[Stored items from a collection]
▼▼▼
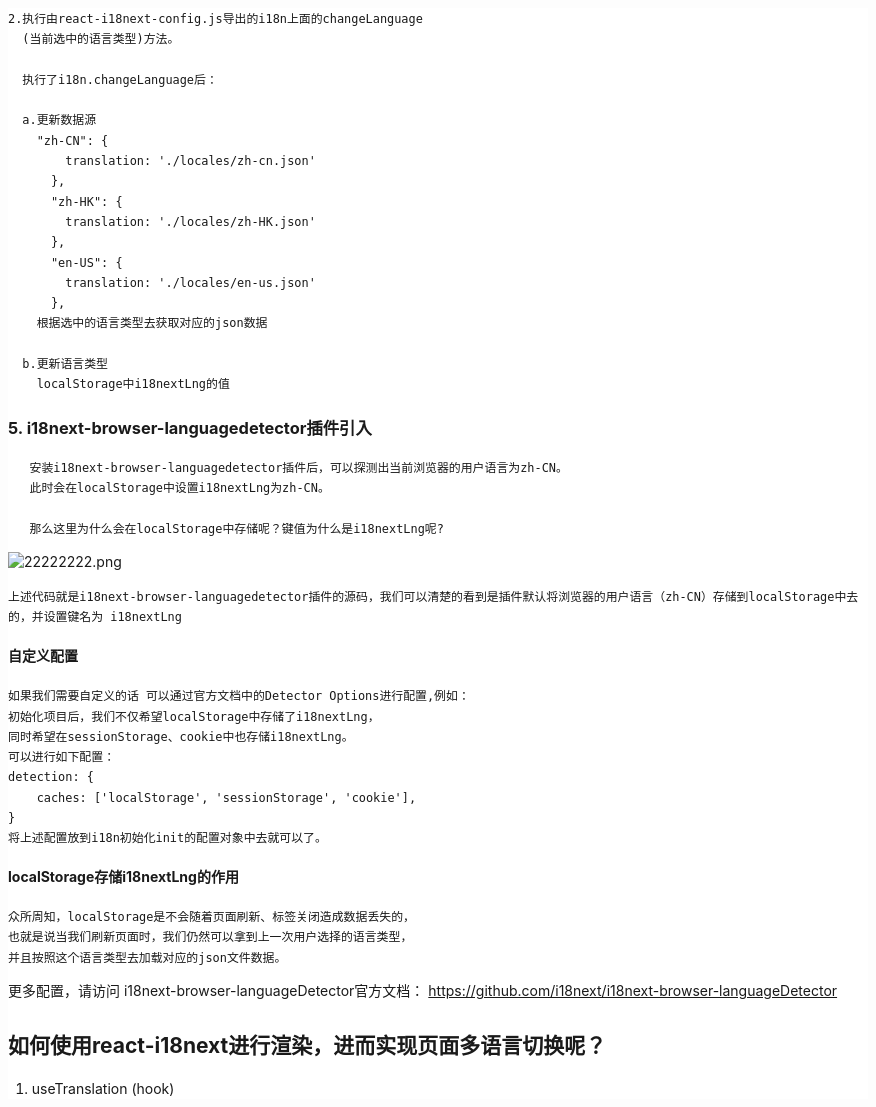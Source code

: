    2.执行由react-i18next-config.js导出的i18n上面的changeLanguage
      (当前选中的语言类型)方法。
      
      执行了i18n.changeLanguage后：
      
      a.更新数据源
        "zh-CN": {
            translation: './locales/zh-cn.json'
          },
          "zh-HK": {
            translation: './locales/zh-HK.json'
          },
          "en-US": {
            translation: './locales/en-us.json'
          },
        根据选中的语言类型去获取对应的json数据
        
      b.更新语言类型
        localStorage中i18nextLng的值
       
   ### 5. i18next-browser-languagedetector插件引入
   
       安装i18next-browser-languagedetector插件后，可以探测出当前浏览器的用户语言为zh-CN。
       此时会在localStorage中设置i18nextLng为zh-CN。

       那么这里为什么会在localStorage中存储呢？键值为什么是i18nextLng呢?
![22222222.png](https://p6-juejin.byteimg.com/tos-cn-i-k3u1fbpfcp/886f26669dce4341956a769ad47001b8~tplv-k3u1fbpfcp-watermark.image)

`上述代码就是i18next-browser-languagedetector插件的源码，我们可以清楚的看到是插件默认将浏览器的用户语言（zh-CN）存储到localStorage中去的，并设置键名为 i18nextLng`

   #### 自定义配置
    如果我们需要自定义的话 可以通过官方文档中的Detector Options进行配置,例如：
    初始化项目后，我们不仅希望localStorage中存储了i18nextLng，
    同时希望在sessionStorage、cookie中也存储i18nextLng。
    可以进行如下配置：
    detection: {
        caches: ['localStorage', 'sessionStorage', 'cookie'],
    }
    将上述配置放到i18n初始化init的配置对象中去就可以了。

  #### localStorage存储i18nextLng的作用
  
    众所周知，localStorage是不会随着页面刷新、标签关闭造成数据丢失的，
    也就是说当我们刷新页面时，我们仍然可以拿到上一次用户选择的语言类型，
    并且按照这个语言类型去加载对应的json文件数据。
    
  更多配置，请访问 i18next-browser-languageDetector官方文档： 
  https://github.com/i18next/i18next-browser-languageDetector
  
## 如何使用react-i18next进行渲染，进而实现页面多语言切换呢？
   
   1. useTranslation (hook)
▲▲▲
-- What the task asks --
Give back exactly the lines from the one that contains "translation: './locales/en-us.json'" to the end of the data above, both of those lines included.

-- Answer to this task --
            translation: './locales/en-us.json'
          },
        根据选中的语言类型去获取对应的json数据
        
      b.更新语言类型
        localStorage中i18nextLng的值
       
   ### 5. i18next-browser-languagedetector插件引入
   
       安装i18next-browser-languagedetector插件后，可以探测出当前浏览器的用户语言为zh-CN。
       此时会在localStorage中设置i18nextLng为zh-CN。

       那么这里为什么会在localStorage中存储呢？键值为什么是i18nextLng呢?
![22222222.png](https://p6-juejin.byteimg.com/tos-cn-i-k3u1fbpfcp/886f26669dce4341956a769ad47001b8~tplv-k3u1fbpfcp-watermark.image)

`上述代码就是i18next-browser-languagedetector插件的源码，我们可以清楚的看到是插件默认将浏览器的用户语言（zh-CN）存储到localStorage中去的，并设置键名为 i18nextLng`

   #### 自定义配置
    如果我们需要自定义的话 可以通过官方文档中的Detector Options进行配置,例如：
    初始化项目后，我们不仅希望localStorage中存储了i18nextLng，
    同时希望在sessionStorage、cookie中也存储i18nextLng。
    可以进行如下配置：
    detection: {
        caches: ['localStorage', 'sessionStorage', 'cookie'],
    }
    将上述配置放到i18n初始化init的配置对象中去就可以了。

  #### localStorage存储i18nextLng的作用
  
    众所周知，localStorage是不会随着页面刷新、标签关闭造成数据丢失的，
    也就是说当我们刷新页面时，我们仍然可以拿到上一次用户选择的语言类型，
    并且按照这个语言类型去加载对应的json文件数据。
    
  更多配置，请访问 i18next-browser-languageDetector官方文档： 
  https://github.com/i18next/i18next-browser-languageDetector
  
## 如何使用react-i18next进行渲染，进而实现页面多语言切换呢？
   
   1. useTranslation (hook)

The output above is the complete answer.